_Work item:_
The data that follows is to be given again, exactly as written.

Saved data entries:

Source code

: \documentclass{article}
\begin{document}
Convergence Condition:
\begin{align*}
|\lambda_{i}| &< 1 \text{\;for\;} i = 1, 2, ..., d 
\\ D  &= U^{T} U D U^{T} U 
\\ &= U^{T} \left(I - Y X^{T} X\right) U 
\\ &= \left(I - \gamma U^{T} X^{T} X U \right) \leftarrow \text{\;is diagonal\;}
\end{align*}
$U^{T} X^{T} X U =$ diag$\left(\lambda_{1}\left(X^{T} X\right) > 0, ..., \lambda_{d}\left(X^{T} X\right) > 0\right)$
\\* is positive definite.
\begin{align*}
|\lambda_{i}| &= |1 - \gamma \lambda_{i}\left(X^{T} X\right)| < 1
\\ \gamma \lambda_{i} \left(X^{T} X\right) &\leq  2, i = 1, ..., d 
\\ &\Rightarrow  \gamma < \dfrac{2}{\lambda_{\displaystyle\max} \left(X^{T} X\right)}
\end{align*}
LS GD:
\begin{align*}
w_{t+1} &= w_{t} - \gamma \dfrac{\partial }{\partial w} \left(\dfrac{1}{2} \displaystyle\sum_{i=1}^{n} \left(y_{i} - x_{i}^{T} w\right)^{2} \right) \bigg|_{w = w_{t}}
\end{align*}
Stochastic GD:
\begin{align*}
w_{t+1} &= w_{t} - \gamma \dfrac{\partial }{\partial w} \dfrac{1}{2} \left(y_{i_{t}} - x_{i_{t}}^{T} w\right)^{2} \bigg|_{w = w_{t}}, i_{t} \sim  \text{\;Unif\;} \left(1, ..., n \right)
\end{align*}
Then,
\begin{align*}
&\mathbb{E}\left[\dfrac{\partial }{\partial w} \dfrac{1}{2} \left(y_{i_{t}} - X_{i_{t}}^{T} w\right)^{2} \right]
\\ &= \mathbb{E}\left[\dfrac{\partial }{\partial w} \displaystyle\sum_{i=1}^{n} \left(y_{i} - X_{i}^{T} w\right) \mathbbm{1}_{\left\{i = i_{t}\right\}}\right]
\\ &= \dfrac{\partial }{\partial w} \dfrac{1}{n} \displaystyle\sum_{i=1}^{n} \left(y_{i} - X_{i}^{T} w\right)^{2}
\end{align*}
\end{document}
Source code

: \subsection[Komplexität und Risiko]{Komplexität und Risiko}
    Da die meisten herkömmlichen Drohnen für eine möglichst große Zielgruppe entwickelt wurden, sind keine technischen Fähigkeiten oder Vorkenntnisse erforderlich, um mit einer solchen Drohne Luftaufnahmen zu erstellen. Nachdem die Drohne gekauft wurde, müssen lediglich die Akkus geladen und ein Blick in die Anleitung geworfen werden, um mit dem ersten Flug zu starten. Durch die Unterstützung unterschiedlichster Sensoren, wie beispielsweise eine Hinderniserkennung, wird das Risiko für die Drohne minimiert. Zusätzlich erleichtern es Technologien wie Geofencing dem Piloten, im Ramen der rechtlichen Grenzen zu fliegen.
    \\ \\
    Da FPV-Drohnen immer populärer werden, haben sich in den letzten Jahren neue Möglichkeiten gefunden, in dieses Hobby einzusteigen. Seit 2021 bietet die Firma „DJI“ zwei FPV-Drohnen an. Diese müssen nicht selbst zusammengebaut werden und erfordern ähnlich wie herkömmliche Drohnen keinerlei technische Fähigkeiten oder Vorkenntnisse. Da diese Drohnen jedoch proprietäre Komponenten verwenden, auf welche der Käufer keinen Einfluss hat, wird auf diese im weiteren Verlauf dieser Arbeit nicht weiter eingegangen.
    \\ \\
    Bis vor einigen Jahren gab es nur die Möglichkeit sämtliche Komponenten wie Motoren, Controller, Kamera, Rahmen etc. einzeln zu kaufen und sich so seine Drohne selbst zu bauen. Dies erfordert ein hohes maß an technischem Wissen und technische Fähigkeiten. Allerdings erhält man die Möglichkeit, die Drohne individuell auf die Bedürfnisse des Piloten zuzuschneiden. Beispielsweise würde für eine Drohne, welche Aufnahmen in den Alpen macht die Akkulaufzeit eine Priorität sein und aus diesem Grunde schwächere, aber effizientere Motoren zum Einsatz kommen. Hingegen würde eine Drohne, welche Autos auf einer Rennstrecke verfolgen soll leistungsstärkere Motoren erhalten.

_Reply to the task:_
Source code

: \documentclass{article}
\begin{document}
Convergence Condition:
\begin{align*}
|\lambda_{i}| &< 1 \text{\;for\;} i = 1, 2, ..., d 
\\ D  &= U^{T} U D U^{T} U 
\\ &= U^{T} \left(I - Y X^{T} X\right) U 
\\ &= \left(I - \gamma U^{T} X^{T} X U \right) \leftarrow \text{\;is diagonal\;}
\end{align*}
$U^{T} X^{T} X U =$ diag$\left(\lambda_{1}\left(X^{T} X\right) > 0, ..., \lambda_{d}\left(X^{T} X\right) > 0\right)$
\\* is positive definite.
\begin{align*}
|\lambda_{i}| &= |1 - \gamma \lambda_{i}\left(X^{T} X\right)| < 1
\\ \gamma \lambda_{i} \left(X^{T} X\right) &\leq  2, i = 1, ..., d 
\\ &\Rightarrow  \gamma < \dfrac{2}{\lambda_{\displaystyle\max} \left(X^{T} X\right)}
\end{align*}
LS GD:
\begin{align*}
w_{t+1} &= w_{t} - \gamma \dfrac{\partial }{\partial w} \left(\dfrac{1}{2} \displaystyle\sum_{i=1}^{n} \left(y_{i} - x_{i}^{T} w\right)^{2} \right) \bigg|_{w = w_{t}}
\end{align*}
Stochastic GD:
\begin{align*}
w_{t+1} &= w_{t} - \gamma \dfrac{\partial }{\partial w} \dfrac{1}{2} \left(y_{i_{t}} - x_{i_{t}}^{T} w\right)^{2} \bigg|_{w = w_{t}}, i_{t} \sim  \text{\;Unif\;} \left(1, ..., n \right)
\end{align*}
Then,
\begin{align*}
&\mathbb{E}\left[\dfrac{\partial }{\partial w} \dfrac{1}{2} \left(y_{i_{t}} - X_{i_{t}}^{T} w\right)^{2} \right]
\\ &= \mathbb{E}\left[\dfrac{\partial }{\partial w} \displaystyle\sum_{i=1}^{n} \left(y_{i} - X_{i}^{T} w\right) \mathbbm{1}_{\left\{i = i_{t}\right\}}\right]
\\ &= \dfrac{\partial }{\partial w} \dfrac{1}{n} \displaystyle\sum_{i=1}^{n} \left(y_{i} - X_{i}^{T} w\right)^{2}
\end{align*}
\end{document}
Source code

: \subsection[Komplexität und Risiko]{Komplexität und Risiko}
    Da die meisten herkömmlichen Drohnen für eine möglichst große Zielgruppe entwickelt wurden, sind keine technischen Fähigkeiten oder Vorkenntnisse erforderlich, um mit einer solchen Drohne Luftaufnahmen zu erstellen. Nachdem die Drohne gekauft wurde, müssen lediglich die Akkus geladen und ein Blick in die Anleitung geworfen werden, um mit dem ersten Flug zu starten. Durch die Unterstützung unterschiedlichster Sensoren, wie beispielsweise eine Hinderniserkennung, wird das Risiko für die Drohne minimiert. Zusätzlich erleichtern es Technologien wie Geofencing dem Piloten, im Ramen der rechtlichen Grenzen zu fliegen.
    \\ \\
    Da FPV-Drohnen immer populärer werden, haben sich in den letzten Jahren neue Möglichkeiten gefunden, in dieses Hobby einzusteigen. Seit 2021 bietet die Firma „DJI“ zwei FPV-Drohnen an. Diese müssen nicht selbst zusammengebaut werden und erfordern ähnlich wie herkömmliche Drohnen keinerlei technische Fähigkeiten oder Vorkenntnisse. Da diese Drohnen jedoch proprietäre Komponenten verwenden, auf welche der Käufer keinen Einfluss hat, wird auf diese im weiteren Verlauf dieser Arbeit nicht weiter eingegangen.
    \\ \\
    Bis vor einigen Jahren gab es nur die Möglichkeit sämtliche Komponenten wie Motoren, Controller, Kamera, Rahmen etc. einzeln zu kaufen und sich so seine Drohne selbst zu bauen. Dies erfordert ein hohes maß an technischem Wissen und technische Fähigkeiten. Allerdings erhält man die Möglichkeit, die Drohne individuell auf die Bedürfnisse des Piloten zuzuschneiden. Beispielsweise würde für eine Drohne, welche Aufnahmen in den Alpen macht die Akkulaufzeit eine Priorität sein und aus diesem Grunde schwächere, aber effizientere Motoren zum Einsatz kommen. Hingegen würde eine Drohne, welche Autos auf einer Rennstrecke verfolgen soll leistungsstärkere Motoren erhalten.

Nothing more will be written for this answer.